Dukakis, a Democrat who led the state from 1975 to 1979 and again from 1983 to 1991, said he called defendant Robel Phillipos several days after the bombing at the request of his mother, a family friend.
"He told me he had been questioned for five hours by the FBI," Dukakis said. "He told me he was so confused he didn’t know what he had said."
Lawyers for Phillipos, 21, argue that their client was too intoxicated by marijuana to remember his actions on the night of April 18, 2013, when he is charged with accompanying two other men to the accused bomber's college dorm room, his lawyers assert.

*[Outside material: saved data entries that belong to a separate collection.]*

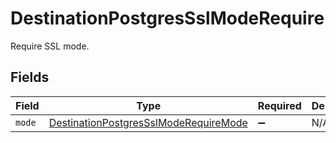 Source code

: # DestinationPostgresSslModeRequire

Require SSL mode.


## Fields

| Field                                                                                                 | Type                                                                                                  | Required                                                                                              | Description                                                                                           |
| ----------------------------------------------------------------------------------------------------- | ----------------------------------------------------------------------------------------------------- | ----------------------------------------------------------------------------------------------------- | ----------------------------------------------------------------------------------------------------- |
| `mode`                                                                                                | [DestinationPostgresSslModeRequireMode](../../models/shared/DestinationPostgresSslModeRequireMode.md) | :heavy_minus_sign:                                                                                    | N/A                                                                                                   |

They contend that his confession to the FBI days later of going to suspected bomber Dzhokhar Tsarnaev's room with two other friends who removed a backpack containing empty firework shells did not reflect his actual memories of that evening but rather what FBI agents told him happened.

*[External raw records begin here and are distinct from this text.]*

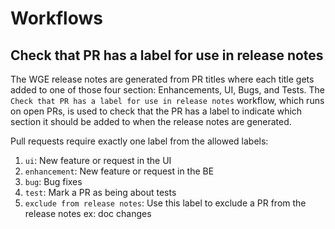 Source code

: # Workflows

##  Check that PR has a label for use in release notes

The WGE release notes are generated from PR titles where each title gets added to one of those four section: Enhancements, UI, Bugs, and Tests. The `Check that PR has a label for use in release notes` workflow, which runs on open PRs, is used to check that the PR has a label to indicate which section it should be added to when the release notes are generated.

Pull requests require exactly one label from the allowed labels:

 1. `ui`: New feature or request in the UI
 2. `enhancement`: New feature or request in the BE
 3. `bug`: Bug fixes
 4. `test`: Mark a PR as being about tests
 5. `exclude from release notes`: Use this label to exclude a PR from the release notes ex: doc changes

Dukakis, who ran as the Democratic candidate for president in 1988, losing out to George H.W. Bush, said he knew Phillipos because his wife and Phillipos' mother worked together as social workers.
"We certainly knew him as a little boy," Dukakis said. "We've certainly watched him grow up."
Earlier on Thursday, a college friend of Phillipos, Michael Creese, 22, testified that the two smoked marijuana together over the course of more than an hour on April 18, 2013, using a device called a "vaporizer."
"It's probably the most efficient way of smoking," Creese said.
After prosecutors rested their case in U.S. District Court in Boston on Wednesday, defense attorneys began by questioning a college friend and high school friend of Phillipos, a resident of Cambridge, Massachusetts, about his marijuana use.
Defense attorneys are also expected to call expert witnesses on how marijuana affects the brain.
Federal prosecutors contend that Phillipos and two other friends of Tsarnaev went to the accused bomber's dorm room three days after the attack that killed three people and injured more than 260, shortly after the FBI released photos of Tsarnaev and his brother Tamerlan, both suspects.
One of the friends, Kazakhstan national Azamat Tazhayakov, was convicted in July of obstruction of justice for taking the backpack. The other, Dias Kadyrbayev, also from Kazakhstan, pleaded guilty to obstruction in August.
Phillipos, who faces the less serious charge of lying to investigators, faces up to 16 years in prison if convicted.
Tsarnaev, 21, is awaiting trial on charges that carry the death penalty. His brother died after a shoot-out with police late on the night of April 18, 2013.